Problem: Extract each line from the entries below that has the string "user" in it.

*** Block opens ***

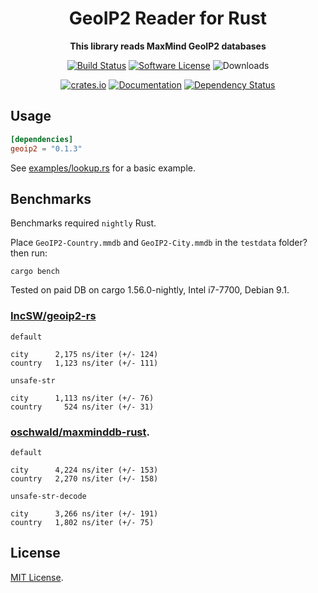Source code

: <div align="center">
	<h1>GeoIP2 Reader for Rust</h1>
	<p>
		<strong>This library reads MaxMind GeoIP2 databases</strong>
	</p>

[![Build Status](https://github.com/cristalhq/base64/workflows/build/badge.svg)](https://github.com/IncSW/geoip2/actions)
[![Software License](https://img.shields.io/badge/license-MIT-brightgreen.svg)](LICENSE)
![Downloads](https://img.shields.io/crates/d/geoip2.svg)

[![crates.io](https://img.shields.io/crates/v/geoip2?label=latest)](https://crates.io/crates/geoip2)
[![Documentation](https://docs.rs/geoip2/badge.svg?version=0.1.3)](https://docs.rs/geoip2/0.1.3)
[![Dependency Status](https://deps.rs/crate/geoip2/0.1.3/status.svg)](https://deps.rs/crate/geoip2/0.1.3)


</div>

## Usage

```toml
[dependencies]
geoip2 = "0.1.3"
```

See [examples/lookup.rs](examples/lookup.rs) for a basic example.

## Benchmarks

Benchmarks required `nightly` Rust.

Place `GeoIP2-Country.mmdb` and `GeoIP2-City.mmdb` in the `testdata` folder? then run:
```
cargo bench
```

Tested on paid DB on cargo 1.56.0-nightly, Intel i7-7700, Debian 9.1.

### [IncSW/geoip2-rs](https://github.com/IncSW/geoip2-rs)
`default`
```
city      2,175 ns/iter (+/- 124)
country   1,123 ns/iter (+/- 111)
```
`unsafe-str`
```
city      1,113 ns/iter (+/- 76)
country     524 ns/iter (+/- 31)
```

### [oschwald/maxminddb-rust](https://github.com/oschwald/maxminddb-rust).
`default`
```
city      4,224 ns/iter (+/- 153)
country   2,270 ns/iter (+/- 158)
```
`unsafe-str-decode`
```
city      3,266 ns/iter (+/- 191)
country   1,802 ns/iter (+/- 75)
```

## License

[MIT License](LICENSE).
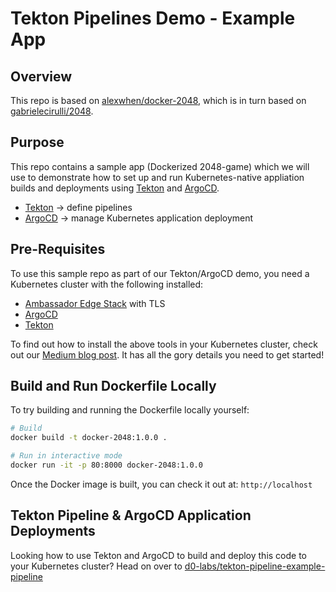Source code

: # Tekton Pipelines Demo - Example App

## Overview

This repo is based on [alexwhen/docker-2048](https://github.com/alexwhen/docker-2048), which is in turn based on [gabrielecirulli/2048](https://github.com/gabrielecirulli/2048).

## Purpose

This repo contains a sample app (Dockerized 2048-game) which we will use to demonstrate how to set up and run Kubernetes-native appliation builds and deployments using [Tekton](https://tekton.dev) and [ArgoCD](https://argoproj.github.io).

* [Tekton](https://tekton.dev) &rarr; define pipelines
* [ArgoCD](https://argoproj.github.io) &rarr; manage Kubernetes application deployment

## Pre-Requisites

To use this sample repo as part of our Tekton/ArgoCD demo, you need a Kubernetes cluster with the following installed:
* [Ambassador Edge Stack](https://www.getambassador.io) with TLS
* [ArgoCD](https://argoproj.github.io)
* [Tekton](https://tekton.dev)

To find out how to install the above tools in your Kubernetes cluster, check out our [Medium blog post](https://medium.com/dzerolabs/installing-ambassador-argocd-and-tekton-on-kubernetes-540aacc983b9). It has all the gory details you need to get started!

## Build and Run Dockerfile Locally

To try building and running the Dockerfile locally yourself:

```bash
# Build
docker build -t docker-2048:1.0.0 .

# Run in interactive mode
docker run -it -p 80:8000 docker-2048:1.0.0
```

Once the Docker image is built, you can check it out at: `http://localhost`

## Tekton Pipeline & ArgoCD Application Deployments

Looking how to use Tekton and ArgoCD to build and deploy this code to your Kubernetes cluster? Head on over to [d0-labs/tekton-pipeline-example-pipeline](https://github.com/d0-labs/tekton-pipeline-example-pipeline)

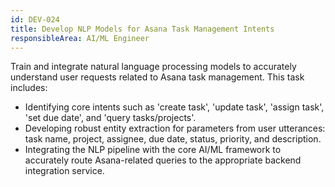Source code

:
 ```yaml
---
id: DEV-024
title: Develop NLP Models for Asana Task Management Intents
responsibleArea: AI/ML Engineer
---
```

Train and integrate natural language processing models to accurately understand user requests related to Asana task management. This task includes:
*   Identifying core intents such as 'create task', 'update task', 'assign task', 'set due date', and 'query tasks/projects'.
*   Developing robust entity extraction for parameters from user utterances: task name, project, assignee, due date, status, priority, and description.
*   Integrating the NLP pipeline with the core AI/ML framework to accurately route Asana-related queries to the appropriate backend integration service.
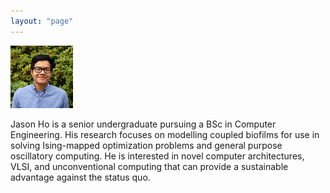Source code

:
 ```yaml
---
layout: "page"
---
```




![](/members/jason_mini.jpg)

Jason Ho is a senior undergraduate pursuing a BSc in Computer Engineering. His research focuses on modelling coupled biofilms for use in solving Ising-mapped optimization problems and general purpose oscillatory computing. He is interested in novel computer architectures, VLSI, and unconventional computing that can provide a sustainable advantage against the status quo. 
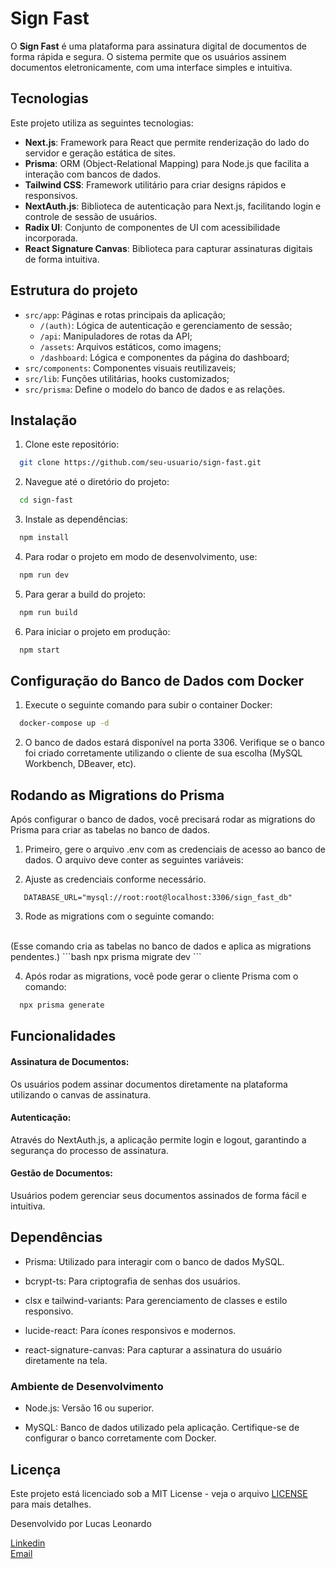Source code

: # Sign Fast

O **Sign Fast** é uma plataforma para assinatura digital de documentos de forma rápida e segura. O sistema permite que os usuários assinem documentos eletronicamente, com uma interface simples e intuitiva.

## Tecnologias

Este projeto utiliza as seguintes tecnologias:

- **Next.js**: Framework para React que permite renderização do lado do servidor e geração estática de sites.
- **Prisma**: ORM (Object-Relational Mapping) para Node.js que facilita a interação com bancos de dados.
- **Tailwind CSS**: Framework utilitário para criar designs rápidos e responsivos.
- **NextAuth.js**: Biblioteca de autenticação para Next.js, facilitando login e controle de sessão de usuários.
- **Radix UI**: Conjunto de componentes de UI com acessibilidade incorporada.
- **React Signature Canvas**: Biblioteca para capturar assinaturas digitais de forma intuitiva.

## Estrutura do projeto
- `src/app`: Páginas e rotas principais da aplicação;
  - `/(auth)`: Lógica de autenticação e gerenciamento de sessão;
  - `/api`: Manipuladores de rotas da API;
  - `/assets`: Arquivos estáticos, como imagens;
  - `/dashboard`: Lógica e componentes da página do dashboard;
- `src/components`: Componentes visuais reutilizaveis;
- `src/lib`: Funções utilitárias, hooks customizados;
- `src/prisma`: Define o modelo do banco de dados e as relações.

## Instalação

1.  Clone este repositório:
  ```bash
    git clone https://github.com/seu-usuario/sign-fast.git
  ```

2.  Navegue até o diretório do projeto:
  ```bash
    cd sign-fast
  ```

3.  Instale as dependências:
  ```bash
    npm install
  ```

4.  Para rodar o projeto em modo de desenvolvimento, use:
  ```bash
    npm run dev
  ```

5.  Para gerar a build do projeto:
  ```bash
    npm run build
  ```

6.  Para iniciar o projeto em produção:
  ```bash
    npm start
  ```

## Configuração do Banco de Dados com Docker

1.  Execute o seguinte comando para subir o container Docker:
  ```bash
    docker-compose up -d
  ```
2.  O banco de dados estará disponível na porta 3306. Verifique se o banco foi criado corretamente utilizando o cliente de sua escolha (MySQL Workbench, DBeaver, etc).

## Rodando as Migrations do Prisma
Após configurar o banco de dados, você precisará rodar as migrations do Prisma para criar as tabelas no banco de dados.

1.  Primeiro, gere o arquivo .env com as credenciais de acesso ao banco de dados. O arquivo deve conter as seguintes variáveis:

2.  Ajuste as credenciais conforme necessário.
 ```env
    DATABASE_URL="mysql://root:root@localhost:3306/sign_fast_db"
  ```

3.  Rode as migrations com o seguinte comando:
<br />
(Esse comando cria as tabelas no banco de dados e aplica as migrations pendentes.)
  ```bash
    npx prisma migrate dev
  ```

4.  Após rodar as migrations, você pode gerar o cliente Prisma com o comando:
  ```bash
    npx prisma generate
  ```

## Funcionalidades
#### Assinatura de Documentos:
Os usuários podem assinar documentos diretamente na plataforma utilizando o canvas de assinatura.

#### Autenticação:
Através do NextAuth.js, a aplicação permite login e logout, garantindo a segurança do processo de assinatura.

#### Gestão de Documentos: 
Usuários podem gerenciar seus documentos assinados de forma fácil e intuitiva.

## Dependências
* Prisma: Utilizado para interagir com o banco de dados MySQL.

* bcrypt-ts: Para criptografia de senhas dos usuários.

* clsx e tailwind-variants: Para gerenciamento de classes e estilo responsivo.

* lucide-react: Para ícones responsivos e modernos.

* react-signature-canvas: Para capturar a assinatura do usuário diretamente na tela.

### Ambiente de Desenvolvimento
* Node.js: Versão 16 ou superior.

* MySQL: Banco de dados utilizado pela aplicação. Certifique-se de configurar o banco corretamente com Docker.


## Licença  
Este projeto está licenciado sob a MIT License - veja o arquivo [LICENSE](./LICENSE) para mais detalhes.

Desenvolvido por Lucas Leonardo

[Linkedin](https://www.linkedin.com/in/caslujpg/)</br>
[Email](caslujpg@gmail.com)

*** Block closes ***

Solved exercise:
Train and integrate natural language processing models to accurately understand user requests related to Asana task management. This task includes:
*   Developing robust entity extraction for parameters from user utterances: task name, project, assignee, due date, status, priority, and description.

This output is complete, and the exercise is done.